Problem:
Your job is to set down the stretch of entries that opens with the line containing "## 📌 RAFT RAG and Fine-Tuning" and closes with the line containing "Learn how to generate". Keep both end lines, copy each exactly, and add nothing.

Data for this task:
★ ★ ★ ★
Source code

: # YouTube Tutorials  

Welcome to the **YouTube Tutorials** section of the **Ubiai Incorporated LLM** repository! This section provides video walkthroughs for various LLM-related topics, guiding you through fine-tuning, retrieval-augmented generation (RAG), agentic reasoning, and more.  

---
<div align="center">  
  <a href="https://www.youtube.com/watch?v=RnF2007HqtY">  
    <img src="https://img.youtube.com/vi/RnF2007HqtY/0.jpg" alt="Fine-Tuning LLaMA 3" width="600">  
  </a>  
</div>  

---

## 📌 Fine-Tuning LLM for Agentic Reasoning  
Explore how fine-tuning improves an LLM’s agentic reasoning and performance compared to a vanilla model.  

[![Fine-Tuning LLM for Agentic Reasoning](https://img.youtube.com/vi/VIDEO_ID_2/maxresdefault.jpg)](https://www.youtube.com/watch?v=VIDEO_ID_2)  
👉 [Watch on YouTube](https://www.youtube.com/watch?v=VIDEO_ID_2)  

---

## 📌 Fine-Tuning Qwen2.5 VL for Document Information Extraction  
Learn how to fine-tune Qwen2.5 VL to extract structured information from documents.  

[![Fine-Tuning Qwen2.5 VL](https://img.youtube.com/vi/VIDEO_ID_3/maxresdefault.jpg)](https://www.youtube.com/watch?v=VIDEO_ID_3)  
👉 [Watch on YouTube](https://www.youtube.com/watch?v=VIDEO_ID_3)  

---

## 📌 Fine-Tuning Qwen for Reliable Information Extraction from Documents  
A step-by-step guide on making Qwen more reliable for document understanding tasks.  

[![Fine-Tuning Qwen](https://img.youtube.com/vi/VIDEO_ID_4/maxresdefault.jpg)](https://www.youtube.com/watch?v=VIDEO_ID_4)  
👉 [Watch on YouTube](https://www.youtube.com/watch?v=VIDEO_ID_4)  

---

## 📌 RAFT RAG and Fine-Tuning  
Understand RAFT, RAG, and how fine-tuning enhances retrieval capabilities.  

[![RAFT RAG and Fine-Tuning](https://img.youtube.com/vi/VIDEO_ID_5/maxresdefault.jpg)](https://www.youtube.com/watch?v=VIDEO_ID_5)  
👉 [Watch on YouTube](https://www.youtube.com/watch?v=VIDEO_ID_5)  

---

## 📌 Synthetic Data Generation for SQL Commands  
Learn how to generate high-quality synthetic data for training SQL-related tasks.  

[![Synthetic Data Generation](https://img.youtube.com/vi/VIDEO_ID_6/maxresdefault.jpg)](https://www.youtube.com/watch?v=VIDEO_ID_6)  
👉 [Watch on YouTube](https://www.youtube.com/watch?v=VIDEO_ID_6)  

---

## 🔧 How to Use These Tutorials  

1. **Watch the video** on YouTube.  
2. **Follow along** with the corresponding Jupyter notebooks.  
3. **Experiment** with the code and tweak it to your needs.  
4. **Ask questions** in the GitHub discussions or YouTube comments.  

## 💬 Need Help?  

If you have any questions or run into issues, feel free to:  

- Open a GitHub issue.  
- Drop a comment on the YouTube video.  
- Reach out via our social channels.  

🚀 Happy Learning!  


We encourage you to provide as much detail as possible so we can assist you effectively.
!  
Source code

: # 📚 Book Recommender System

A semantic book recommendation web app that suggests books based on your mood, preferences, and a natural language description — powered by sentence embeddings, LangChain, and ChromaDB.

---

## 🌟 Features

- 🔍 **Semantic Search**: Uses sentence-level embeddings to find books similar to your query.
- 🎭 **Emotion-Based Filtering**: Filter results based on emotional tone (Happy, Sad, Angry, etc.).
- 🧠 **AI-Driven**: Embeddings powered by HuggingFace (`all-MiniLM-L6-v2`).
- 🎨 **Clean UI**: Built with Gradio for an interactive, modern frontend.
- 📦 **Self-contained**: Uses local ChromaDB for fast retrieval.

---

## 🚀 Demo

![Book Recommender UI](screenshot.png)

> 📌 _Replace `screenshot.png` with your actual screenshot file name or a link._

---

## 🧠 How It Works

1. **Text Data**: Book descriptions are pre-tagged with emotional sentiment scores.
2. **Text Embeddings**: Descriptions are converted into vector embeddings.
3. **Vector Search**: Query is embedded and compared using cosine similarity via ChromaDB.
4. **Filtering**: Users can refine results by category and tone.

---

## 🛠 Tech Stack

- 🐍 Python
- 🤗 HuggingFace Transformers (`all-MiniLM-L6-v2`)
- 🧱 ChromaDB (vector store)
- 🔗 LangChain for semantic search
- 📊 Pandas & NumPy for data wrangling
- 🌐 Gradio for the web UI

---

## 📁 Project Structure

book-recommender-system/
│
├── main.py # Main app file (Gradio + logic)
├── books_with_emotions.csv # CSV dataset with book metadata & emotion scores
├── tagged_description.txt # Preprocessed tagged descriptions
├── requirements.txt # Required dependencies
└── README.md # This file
★ ★ ★ ★
Response area:
## 📌 RAFT RAG and Fine-Tuning  
Understand RAFT, RAG, and how fine-tuning enhances retrieval capabilities.  

[![RAFT RAG and Fine-Tuning](https://img.youtube.com/vi/VIDEO_ID_5/maxresdefault.jpg)](https://www.youtube.com/watch?v=VIDEO_ID_5)  
👉 [Watch on YouTube](https://www.youtube.com/watch?v=VIDEO_ID_5)  

---

## 📌 Synthetic Data Generation for SQL Commands  
Learn how to generate high-quality synthetic data for training SQL-related tasks.  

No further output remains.